12 diver-caught scallops
Star anise powder, dusting to taste for scallops

For the risotto 2 shallots, brunoise
1 clove garlic, smoked
15ml sesame oil
60g vialone nano risotto rice
250ml shellfish or satay stock
1 lime, juice and zest
Coriander, roughly chopped
30g butter
25g smooth peanut butter

For the dressing 1 egg yolk
10ml lime juice
50ml peanut oil
30g satay paste
Salt and pepper

For the straws 50g puff paste
10g satay paste

For the salad Picked curly endive
Picked coriander
Coriander oil

Method

Remove scallops from their shell. Clean, wash and dry. To make the risotto, soften shallots and garlic in sesame oil, add the rice and coat in oil. Gradually add the stock until it is fully absorbed. Finish with the lime, coriander, butter and peanut butter.

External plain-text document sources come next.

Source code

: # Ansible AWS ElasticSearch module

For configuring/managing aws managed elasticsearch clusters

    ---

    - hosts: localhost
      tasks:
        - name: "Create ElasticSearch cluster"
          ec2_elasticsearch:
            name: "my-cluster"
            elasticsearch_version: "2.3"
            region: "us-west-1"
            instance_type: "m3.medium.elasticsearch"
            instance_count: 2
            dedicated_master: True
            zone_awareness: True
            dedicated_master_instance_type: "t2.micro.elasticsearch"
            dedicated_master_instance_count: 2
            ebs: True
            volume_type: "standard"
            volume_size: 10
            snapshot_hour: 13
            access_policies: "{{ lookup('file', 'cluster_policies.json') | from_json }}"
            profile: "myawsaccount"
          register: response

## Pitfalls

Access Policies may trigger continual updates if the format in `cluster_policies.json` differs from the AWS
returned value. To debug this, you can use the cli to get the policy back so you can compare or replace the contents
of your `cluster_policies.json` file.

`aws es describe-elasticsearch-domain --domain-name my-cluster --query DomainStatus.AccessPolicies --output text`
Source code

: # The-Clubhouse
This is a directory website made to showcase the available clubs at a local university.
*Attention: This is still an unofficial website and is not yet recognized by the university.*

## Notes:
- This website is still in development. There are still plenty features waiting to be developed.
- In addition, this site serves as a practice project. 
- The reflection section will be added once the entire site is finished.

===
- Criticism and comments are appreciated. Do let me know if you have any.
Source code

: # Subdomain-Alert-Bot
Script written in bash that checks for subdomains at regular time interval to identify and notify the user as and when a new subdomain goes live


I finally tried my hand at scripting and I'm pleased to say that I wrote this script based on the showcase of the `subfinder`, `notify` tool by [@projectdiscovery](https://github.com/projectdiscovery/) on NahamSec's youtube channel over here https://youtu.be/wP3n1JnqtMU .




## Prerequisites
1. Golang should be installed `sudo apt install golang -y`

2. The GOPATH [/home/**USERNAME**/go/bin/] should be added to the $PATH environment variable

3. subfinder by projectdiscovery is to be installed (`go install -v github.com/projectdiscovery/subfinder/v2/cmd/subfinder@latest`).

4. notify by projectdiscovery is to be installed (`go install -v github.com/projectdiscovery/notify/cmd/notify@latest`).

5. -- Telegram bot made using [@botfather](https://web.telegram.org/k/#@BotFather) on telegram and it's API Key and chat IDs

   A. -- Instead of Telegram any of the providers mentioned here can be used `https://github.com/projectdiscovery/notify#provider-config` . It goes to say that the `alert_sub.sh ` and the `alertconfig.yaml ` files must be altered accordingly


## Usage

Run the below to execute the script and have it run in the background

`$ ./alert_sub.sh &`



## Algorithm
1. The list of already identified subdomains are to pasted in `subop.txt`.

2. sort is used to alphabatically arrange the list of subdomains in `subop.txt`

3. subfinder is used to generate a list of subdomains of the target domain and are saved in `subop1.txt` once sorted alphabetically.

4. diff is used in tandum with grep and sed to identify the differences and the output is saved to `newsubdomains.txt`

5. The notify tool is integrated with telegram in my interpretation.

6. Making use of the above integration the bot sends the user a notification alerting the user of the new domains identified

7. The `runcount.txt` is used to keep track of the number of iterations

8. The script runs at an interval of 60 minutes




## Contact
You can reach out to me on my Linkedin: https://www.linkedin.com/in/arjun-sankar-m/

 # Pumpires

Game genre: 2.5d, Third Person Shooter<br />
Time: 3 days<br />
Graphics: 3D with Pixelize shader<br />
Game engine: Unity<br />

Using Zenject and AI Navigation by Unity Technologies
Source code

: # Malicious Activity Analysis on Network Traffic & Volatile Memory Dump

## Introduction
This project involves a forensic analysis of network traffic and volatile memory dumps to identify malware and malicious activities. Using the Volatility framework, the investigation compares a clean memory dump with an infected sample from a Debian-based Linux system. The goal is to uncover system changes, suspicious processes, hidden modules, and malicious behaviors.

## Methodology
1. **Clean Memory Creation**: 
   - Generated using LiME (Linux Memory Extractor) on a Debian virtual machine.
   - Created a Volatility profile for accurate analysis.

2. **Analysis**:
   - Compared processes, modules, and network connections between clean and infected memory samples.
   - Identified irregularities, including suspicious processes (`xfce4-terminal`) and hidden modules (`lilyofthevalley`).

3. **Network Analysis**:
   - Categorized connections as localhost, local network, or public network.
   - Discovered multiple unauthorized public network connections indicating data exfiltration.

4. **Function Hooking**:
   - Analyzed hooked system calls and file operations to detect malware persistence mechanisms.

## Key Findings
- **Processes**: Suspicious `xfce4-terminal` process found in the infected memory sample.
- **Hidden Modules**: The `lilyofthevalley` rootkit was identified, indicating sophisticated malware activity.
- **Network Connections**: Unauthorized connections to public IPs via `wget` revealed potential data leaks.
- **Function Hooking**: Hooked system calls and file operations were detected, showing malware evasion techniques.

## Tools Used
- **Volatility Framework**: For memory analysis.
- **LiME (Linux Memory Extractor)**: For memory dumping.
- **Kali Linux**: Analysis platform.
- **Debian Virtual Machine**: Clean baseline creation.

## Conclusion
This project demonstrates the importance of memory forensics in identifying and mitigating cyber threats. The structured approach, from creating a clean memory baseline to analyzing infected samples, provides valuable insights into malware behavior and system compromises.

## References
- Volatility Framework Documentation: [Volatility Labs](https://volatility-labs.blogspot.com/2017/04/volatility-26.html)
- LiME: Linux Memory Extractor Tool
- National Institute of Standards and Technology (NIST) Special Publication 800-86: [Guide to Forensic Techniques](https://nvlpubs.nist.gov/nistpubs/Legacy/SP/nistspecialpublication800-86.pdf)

To make the dressing, place the egg yolk in a bowl over a bain-marie with lime juice, and whisk to sabayon. Gradually add the peanut oil, then finish with satay paste. Season.

To make the straws, roll out the puff paste, spread the satay paste over it and fold into three. Refrigerate until hard. Roll out again, cut into strips and twist together the strands to make straws. Bake until golden.

Mix salad at the last minute and assemble dish as pictured above.